Daily and monthly counts of mediarequests for each media file stored in the wiki servers (as long as the count is higher than one).

wx_mediareqs_file(
  file_path,
  referer,
  media_type = c("all", "image", "video", "audio", "document", "other"),
  agent_type = c("all", "user", "bot"),
  granularity = c("daily", "monthly"),
  start_date = "20191201",
  end_date = "20200101"
)

Arguments

file_path

One or more paths to the file on upload.wikimedia.org, which is the file storage for all media in any wiki.

referer

The place that the request was made from. It can be any Wikimedia project (e.g. de.wikipedia), "all", "internal", "external", "search-engine", "unknown" or "none".

media_type

The media type that each file belongs to. It can be image, audio, video, document, or other. Default is "all" media types. See Media section below.

agent_type

If you want to filter by agent type, use "user", "bot"/"spider", or "automated" (refer to wikitech:Analytics/Data Lake/Traffic/BotDetection). If you are interested in pageviews regardless of agent type, use "all" (default).

granularity

The time unit for the response data. As of today, supported values are daily (default) and monthly.

start_date

The date of the first day to include, in YYYYMMDD format. Can also be a Date or a POSIXt object, which will be auto-formatted.

end_date

The date of the last day to include, in YYYYMMDD format. Can also be a Date or a POSIXt object, which will be auto-formatted.

Value

A tibble data frame with the following columns:

referer

referer

file_path

media file path provided by the user

date

Date; beginning of each month if granularity = "monthly"

requests

number of requests

Example usage

The example below retrieves the request counts for File:Hadley-wickham2016-02-04.jpg which is used on the English Wikipedia article Hadley Wickham as the main image in the infobox.

Media

File types are obtained by parsing the file extension, and then classified according to the following table:

ExtensionsMedia type
svg, png, tiff, tiff, jpeg, jpeg, gif, xcf, webp, bmpimage
mp3, ogg, oga, flac, wav, midi, midiaudio
webm, ogvvideo
pdf, djvu, srt, txtdocument
(all other extensions)other

Limitations

  • The ability of splitting and filtering by referrer is limited to data from May 2019 onward. Before that, referrer is only split in internal, external, and unknown.

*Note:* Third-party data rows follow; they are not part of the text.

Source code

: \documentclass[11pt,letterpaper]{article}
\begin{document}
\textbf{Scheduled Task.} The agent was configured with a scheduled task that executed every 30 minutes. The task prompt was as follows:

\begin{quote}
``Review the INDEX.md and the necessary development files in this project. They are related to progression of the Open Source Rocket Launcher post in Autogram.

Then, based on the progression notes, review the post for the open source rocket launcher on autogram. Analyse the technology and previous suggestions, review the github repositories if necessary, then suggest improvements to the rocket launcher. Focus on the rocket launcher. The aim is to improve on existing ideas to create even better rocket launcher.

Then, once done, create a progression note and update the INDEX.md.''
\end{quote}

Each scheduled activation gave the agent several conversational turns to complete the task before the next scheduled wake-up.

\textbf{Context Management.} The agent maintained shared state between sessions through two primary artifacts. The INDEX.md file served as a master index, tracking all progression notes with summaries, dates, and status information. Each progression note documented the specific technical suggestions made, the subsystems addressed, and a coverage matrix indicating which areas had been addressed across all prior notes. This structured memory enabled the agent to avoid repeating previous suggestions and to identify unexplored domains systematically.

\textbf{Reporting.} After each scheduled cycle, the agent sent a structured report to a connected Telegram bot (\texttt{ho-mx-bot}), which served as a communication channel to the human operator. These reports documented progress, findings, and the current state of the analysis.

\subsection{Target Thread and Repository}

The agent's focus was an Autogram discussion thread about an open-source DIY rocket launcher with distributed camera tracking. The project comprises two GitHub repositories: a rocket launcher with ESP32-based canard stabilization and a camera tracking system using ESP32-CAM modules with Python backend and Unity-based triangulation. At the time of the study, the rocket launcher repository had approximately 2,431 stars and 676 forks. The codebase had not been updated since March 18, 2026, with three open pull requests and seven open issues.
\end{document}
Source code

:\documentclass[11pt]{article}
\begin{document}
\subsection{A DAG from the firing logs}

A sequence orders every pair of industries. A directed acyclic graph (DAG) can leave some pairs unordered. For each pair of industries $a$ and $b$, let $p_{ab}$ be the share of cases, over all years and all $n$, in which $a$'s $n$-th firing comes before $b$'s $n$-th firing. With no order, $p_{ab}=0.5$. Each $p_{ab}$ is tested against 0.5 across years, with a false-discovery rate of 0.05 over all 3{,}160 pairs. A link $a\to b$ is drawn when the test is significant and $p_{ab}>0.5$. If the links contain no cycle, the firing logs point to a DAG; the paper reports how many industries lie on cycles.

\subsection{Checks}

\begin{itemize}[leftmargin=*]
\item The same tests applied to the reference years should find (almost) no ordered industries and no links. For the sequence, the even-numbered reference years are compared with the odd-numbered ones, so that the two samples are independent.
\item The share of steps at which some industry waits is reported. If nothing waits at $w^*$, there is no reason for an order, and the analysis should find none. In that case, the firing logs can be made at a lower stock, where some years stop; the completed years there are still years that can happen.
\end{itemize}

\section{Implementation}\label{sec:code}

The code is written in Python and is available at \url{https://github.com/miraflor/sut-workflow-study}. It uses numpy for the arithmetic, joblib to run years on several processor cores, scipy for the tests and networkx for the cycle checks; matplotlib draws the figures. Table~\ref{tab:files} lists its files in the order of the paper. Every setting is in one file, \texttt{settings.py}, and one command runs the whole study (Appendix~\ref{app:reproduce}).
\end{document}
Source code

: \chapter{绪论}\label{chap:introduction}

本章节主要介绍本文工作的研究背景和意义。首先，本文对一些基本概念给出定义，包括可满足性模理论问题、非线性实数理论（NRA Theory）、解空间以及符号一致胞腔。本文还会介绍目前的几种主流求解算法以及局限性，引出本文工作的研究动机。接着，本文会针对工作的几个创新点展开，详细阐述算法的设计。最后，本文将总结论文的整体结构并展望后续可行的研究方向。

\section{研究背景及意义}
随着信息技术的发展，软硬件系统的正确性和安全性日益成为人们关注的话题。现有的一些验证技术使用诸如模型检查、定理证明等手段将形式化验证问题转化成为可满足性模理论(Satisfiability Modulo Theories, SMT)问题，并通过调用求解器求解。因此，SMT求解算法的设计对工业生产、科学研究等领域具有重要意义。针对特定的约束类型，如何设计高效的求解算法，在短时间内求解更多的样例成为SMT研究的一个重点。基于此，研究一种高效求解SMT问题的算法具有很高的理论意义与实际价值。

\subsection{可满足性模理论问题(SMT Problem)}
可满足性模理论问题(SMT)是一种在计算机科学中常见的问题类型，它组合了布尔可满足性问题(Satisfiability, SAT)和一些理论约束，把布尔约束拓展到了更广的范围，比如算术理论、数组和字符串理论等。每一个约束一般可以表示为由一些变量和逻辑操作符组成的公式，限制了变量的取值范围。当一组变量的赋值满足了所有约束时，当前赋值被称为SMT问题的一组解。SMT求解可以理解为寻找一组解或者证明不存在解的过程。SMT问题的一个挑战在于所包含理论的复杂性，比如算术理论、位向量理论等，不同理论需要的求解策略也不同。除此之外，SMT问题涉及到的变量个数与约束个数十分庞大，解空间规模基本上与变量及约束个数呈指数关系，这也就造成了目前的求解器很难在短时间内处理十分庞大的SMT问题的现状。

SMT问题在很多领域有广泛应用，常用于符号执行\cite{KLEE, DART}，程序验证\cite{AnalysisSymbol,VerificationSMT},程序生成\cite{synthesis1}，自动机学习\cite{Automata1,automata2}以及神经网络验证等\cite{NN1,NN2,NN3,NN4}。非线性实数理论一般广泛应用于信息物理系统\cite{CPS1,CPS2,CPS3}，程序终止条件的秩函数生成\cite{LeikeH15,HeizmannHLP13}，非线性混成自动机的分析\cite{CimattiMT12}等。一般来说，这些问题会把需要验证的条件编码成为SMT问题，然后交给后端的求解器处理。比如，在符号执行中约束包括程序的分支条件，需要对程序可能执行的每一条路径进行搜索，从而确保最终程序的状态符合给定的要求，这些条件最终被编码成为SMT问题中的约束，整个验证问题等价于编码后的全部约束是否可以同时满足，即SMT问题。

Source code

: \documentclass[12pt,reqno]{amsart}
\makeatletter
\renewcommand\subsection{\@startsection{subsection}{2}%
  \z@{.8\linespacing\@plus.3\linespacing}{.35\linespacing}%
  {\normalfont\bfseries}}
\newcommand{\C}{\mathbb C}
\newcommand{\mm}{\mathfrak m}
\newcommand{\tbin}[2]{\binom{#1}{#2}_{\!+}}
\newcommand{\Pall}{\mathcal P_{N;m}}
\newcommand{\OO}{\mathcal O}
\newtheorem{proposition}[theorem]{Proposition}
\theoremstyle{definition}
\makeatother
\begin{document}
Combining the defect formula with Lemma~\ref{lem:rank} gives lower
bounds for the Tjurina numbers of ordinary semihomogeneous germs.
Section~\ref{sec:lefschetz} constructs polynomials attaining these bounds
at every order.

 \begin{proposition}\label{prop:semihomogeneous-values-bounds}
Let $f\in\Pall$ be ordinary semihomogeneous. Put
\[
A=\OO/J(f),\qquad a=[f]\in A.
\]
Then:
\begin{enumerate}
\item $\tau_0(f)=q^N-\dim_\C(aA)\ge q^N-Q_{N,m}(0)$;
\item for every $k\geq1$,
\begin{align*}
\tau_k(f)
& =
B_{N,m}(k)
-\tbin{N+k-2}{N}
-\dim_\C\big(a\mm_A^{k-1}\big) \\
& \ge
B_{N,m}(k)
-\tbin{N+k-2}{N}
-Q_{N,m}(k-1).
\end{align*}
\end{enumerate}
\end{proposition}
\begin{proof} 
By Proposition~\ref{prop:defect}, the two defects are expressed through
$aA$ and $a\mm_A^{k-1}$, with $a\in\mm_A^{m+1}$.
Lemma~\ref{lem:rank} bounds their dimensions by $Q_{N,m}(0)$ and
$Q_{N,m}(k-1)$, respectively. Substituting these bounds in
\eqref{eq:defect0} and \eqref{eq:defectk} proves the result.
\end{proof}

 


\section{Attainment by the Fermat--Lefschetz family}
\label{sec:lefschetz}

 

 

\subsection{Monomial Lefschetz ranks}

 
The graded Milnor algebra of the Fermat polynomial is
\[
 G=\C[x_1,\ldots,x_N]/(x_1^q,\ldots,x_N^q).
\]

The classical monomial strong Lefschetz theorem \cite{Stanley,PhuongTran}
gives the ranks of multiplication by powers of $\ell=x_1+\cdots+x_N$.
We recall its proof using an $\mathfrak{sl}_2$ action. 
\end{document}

  • The beginning of mediarequest data is the 1st of January 2015.

  • The ability of splitting and filtering by agent type (user, spider) is limited to data from May 2019 onward.

  • About 0.7% of mediarequests are prefetches coming from Media Viewer (more details in wikitech:Analytics/AQS/Media_metrics)

License

Data retrieved from the API endpoint is available under the CC0 1.0 license.

See also

Examples

wx_mediareqs_file( "/wikipedia/commons/f/fa/Hadley-wickham2016-02-04.jpg", "en.wikipedia", agent_type = "user", granularity = "monthly", start_date = "20200101", end_date = "20200301" )
#> Error: Problem with `mutate()` input `project`. #> x object 'project' not found #> Input `project` is `project`.